7. - La grille de lecture précédente est susceptible d'être appliquée lorsque la loi nouvelle prive prématurément d'effets tout ou partie des contrats collectifs en cours d'exécution. Ainsi, s'« il était loisible au législateur de tirer les enseignements des accords collectifs conclus à son instigation », en application de la loi n° 98-461 du 13 juin 1998 d'orientation et d'incitation relative à la réduction du temps de travail, « en décidant, au vu de la teneur desdits accords, soit de maintenir les dispositions législatives existantes, soit de les modifier dans un sens conforme aux accords », il ne pouvait, « sauf à porter à ces conventions une atteinte contraire » aux exigences constitutionnelles résultant de l'article 4 de la Déclaration des droits de l'homme et du citoyen et du huitième alinéa du Préambule de la Constitution de 1946, « dans les circonstances particulières de l'espèce, remettre en cause leur contenu que pour un motif d'intérêt général suffisant ». En l'occurrence, « le législateur ne pouvait décider... d'une telle remise en cause que si celle-ci trouvait sa justification dans la méconnaissance par les accords des conséquences prévisibles de la réduction de la durée du travail inscrite à l'article 1er de la loi du 13 juin 1998 susvisée ou dans leur contrariété avec des dispositions législatives en vigueur lors de leur conclusion ». Or, « certaines des dispositions introduites par la loi déférée dans le code du travail modifient ce dernier dans un sens contrariant l'application de clauses substantielles figurant dans plusieurs accords conclus en vertu de la loi du 13 juin 1998 susvisée, alors que ces clauses n'étaient contraires à aucune disposition législative en vigueur lors de leur conclusion et ne méconnaissaient pas les conséquences prévisibles de la réduction de la durée du travail décidée par le législateur en 1998 ». D'où il résulte « qu'en n'écartant pas du champ d'application de telles dispositions les entreprises couvertes par les accords collectifs contraires, pendant toute la durée de ceux-ci, la loi déférée a méconnu les exigences constitutionnelles sus-rappelées »(15).

Le motif d'intérêt général suffisant pour que puissent être remis en cause les contrats collectifs ici visés est strictement cantonné.
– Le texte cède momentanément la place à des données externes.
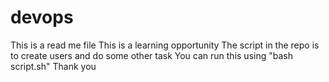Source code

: # devops
This is a read me file
This is a learning opportunity
The script in the repo is to create users and do some other task You can run this using "bash script.sh" Thank you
A sans doute pesé dans la décision du Conseil constitutionnel, qui n'a pas manqué de le relever, l'engagement pris dans l'exposé des motifs du projet d'où est née la loi du 13 juin 1998, selon lequel le texte à venir ne remettrait pas en cause les accords passés « dans le cadre légal actuel ». Aux exigences constitutionnelles tenant au respect dû aux contrats légalement conclus s'ajoutait le poids de la parole donnée. Moyennant quoi le Conseil constitutionnel n'admet comme motif d'intérêt général justifiant qu'il soit porté atteinte aux « clauses substantielles » de plusieurs des accords conclus (ce qui suggère que l'analyse aurait été - ou aurait pu être - différente si seules des clauses secondaires avaient été affectées) que la violation des dispositions légales en vigueur au moment de la conclusion des contrats visés, ce qui apporte peu au concept de « motif d'intérêt général », et la méconnaissance des conséquences prévisibles de la réduction de la durée du travail, ce qui est, en pratique, très difficile à évaluer. Éviter la censure aurait supposé que la loi nouvelle écarte de son champ d'application les entreprises couvertes par un contrat collectif contraire à ses dispositions mais conclu conformément à celles de la loi du 13 juin 1998, et ce « pendant toute la durée » de celui-ci.

B. L'autorité du contrat

8. - Du face à face employeur (au singulier ou au pluriel) et groupements de salariés naît une négociation équilibrée, clé (parmi d'autres, mais en bon rang) de l'autorité des contrats collectifs. L'affirmation, sur le versant salarial, de la primauté des syndicats pour les négocier et les conclure ne surprend pas (1). Mais parce qu'un groupement professionnel ne s'exprime que par l'entremise de personnes physiques parfois exposées au jeu de pressions, il n'est point dépourvu d'intérêt, même lorsque la négociation relève de tels groupements, de se préoccuper de l'indépendance de ceux qui traiteront en leur nom. Le propos vaut avec un surcroît de vigueur lorsque le droit de négocier est donné à d'autres que des syndicats. À la protection de l'indépendance des négociateurs le législateur doit prêter attention (2).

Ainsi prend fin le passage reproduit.